[Source texts of formatted documents]

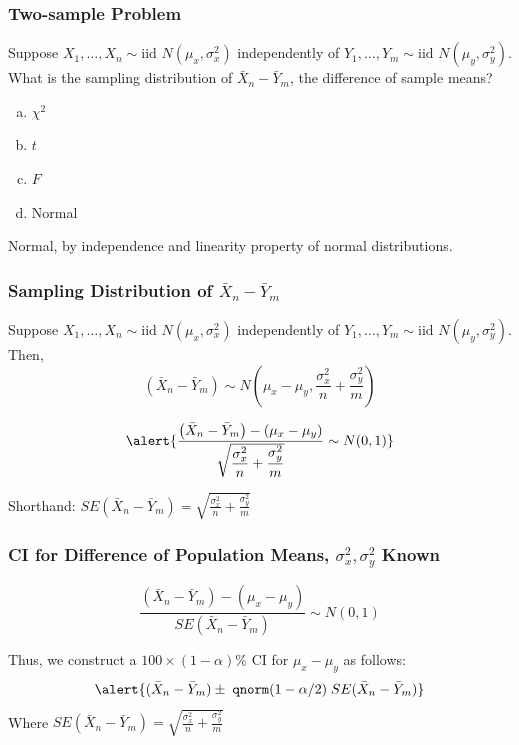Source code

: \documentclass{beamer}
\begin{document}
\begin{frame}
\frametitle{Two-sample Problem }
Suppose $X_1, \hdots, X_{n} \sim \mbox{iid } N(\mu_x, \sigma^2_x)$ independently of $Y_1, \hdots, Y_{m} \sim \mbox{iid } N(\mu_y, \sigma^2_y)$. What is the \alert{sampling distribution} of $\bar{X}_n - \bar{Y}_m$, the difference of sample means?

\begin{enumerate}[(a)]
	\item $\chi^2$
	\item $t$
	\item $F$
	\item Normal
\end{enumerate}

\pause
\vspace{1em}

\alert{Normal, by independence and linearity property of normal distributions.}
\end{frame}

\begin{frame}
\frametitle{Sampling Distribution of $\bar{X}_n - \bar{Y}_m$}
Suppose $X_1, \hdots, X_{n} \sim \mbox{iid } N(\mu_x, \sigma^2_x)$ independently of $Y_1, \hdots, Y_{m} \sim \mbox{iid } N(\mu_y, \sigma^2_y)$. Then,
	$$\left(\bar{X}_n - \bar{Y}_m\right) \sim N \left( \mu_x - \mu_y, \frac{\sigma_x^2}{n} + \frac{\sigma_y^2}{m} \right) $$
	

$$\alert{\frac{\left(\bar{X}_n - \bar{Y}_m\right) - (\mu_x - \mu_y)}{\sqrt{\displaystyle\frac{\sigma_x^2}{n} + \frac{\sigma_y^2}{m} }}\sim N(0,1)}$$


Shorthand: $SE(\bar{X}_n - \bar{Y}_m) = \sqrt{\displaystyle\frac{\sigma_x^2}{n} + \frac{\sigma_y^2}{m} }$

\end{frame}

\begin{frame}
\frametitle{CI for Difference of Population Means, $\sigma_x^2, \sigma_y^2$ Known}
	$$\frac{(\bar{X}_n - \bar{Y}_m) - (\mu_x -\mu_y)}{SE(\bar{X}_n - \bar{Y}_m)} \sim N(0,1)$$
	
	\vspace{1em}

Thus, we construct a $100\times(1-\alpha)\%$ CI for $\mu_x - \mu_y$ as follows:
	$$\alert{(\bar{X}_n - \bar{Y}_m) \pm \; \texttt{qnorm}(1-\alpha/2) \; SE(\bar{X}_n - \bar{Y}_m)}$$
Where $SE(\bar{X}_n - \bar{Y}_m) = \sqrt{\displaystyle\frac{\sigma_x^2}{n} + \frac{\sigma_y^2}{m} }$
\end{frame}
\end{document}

__TASK BRIEF__. Please, without any pictures, print each entry exactly.

__TASK OUTPUT__.
Source code

: \documentclass{beamer}
\begin{document}
\begin{frame}
\frametitle{Two-sample Problem }
Suppose $X_1, \hdots, X_{n} \sim \mbox{iid } N(\mu_x, \sigma^2_x)$ independently of $Y_1, \hdots, Y_{m} \sim \mbox{iid } N(\mu_y, \sigma^2_y)$. What is the \alert{sampling distribution} of $\bar{X}_n - \bar{Y}_m$, the difference of sample means?

\begin{enumerate}[(a)]
	\item $\chi^2$
	\item $t$
	\item $F$
	\item Normal
\end{enumerate}

\pause
\vspace{1em}

\alert{Normal, by independence and linearity property of normal distributions.}
\end{frame}

\begin{frame}
\frametitle{Sampling Distribution of $\bar{X}_n - \bar{Y}_m$}
Suppose $X_1, \hdots, X_{n} \sim \mbox{iid } N(\mu_x, \sigma^2_x)$ independently of $Y_1, \hdots, Y_{m} \sim \mbox{iid } N(\mu_y, \sigma^2_y)$. Then,
	$$\left(\bar{X}_n - \bar{Y}_m\right) \sim N \left( \mu_x - \mu_y, \frac{\sigma_x^2}{n} + \frac{\sigma_y^2}{m} \right) $$
	

$$\alert{\frac{\left(\bar{X}_n - \bar{Y}_m\right) - (\mu_x - \mu_y)}{\sqrt{\displaystyle\frac{\sigma_x^2}{n} + \frac{\sigma_y^2}{m} }}\sim N(0,1)}$$


Shorthand: $SE(\bar{X}_n - \bar{Y}_m) = \sqrt{\displaystyle\frac{\sigma_x^2}{n} + \frac{\sigma_y^2}{m} }$

\end{frame}

\begin{frame}
\frametitle{CI for Difference of Population Means, $\sigma_x^2, \sigma_y^2$ Known}
	$$\frac{(\bar{X}_n - \bar{Y}_m) - (\mu_x -\mu_y)}{SE(\bar{X}_n - \bar{Y}_m)} \sim N(0,1)$$
	
	\vspace{1em}

Thus, we construct a $100\times(1-\alpha)\%$ CI for $\mu_x - \mu_y$ as follows:
	$$\alert{(\bar{X}_n - \bar{Y}_m) \pm \; \texttt{qnorm}(1-\alpha/2) \; SE(\bar{X}_n - \bar{Y}_m)}$$
Where $SE(\bar{X}_n - \bar{Y}_m) = \sqrt{\displaystyle\frac{\sigma_x^2}{n} + \frac{\sigma_y^2}{m} }$
\end{frame}
\end{document}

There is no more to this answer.